Problem to solve —
Print out all the records, word for word.

[Saved entries]

+===+

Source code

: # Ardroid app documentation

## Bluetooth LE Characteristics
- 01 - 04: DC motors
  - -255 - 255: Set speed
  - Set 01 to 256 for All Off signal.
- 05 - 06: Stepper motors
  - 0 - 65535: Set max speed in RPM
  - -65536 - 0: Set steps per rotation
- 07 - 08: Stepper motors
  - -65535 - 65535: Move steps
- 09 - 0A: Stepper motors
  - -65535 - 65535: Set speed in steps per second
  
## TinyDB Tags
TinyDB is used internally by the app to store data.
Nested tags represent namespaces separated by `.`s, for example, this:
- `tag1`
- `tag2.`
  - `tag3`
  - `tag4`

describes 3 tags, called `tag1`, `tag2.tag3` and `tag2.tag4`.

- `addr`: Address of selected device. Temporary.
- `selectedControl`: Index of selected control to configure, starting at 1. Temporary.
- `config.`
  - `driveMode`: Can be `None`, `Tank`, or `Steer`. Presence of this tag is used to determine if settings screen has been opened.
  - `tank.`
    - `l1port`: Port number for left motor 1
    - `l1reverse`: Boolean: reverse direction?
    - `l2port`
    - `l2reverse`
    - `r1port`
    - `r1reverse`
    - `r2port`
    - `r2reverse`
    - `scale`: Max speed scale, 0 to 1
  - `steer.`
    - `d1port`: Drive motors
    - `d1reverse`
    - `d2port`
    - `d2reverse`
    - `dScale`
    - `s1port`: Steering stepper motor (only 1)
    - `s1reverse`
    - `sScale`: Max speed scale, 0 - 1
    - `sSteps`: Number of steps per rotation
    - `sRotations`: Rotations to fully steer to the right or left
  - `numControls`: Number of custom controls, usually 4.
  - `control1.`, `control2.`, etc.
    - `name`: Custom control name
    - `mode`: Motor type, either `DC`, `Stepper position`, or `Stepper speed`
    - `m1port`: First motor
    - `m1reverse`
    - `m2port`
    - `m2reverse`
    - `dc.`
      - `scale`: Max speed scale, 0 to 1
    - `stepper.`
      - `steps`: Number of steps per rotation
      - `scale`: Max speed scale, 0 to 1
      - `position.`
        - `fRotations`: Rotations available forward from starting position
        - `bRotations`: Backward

+===+

Task solution —
Source code

: # Ardroid app documentation

## Bluetooth LE Characteristics
- 01 - 04: DC motors
  - -255 - 255: Set speed
  - Set 01 to 256 for All Off signal.
- 05 - 06: Stepper motors
  - 0 - 65535: Set max speed in RPM
  - -65536 - 0: Set steps per rotation
- 07 - 08: Stepper motors
  - -65535 - 65535: Move steps
- 09 - 0A: Stepper motors
  - -65535 - 65535: Set speed in steps per second
  
## TinyDB Tags
TinyDB is used internally by the app to store data.
Nested tags represent namespaces separated by `.`s, for example, this:
- `tag1`
- `tag2.`
  - `tag3`
  - `tag4`

describes 3 tags, called `tag1`, `tag2.tag3` and `tag2.tag4`.

- `addr`: Address of selected device. Temporary.
- `selectedControl`: Index of selected control to configure, starting at 1. Temporary.
- `config.`
  - `driveMode`: Can be `None`, `Tank`, or `Steer`. Presence of this tag is used to determine if settings screen has been opened.
  - `tank.`
    - `l1port`: Port number for left motor 1
    - `l1reverse`: Boolean: reverse direction?
    - `l2port`
    - `l2reverse`
    - `r1port`
    - `r1reverse`
    - `r2port`
    - `r2reverse`
    - `scale`: Max speed scale, 0 to 1
  - `steer.`
    - `d1port`: Drive motors
    - `d1reverse`
    - `d2port`
    - `d2reverse`
    - `dScale`
    - `s1port`: Steering stepper motor (only 1)
    - `s1reverse`
    - `sScale`: Max speed scale, 0 - 1
    - `sSteps`: Number of steps per rotation
    - `sRotations`: Rotations to fully steer to the right or left
  - `numControls`: Number of custom controls, usually 4.
  - `control1.`, `control2.`, etc.
    - `name`: Custom control name
    - `mode`: Motor type, either `DC`, `Stepper position`, or `Stepper speed`
    - `m1port`: First motor
    - `m1reverse`
    - `m2port`
    - `m2reverse`
    - `dc.`
      - `scale`: Max speed scale, 0 to 1
    - `stepper.`
      - `steps`: Number of steps per rotation
      - `scale`: Max speed scale, 0 to 1
      - `position.`
        - `fRotations`: Rotations available forward from starting position
        - `bRotations`: Backward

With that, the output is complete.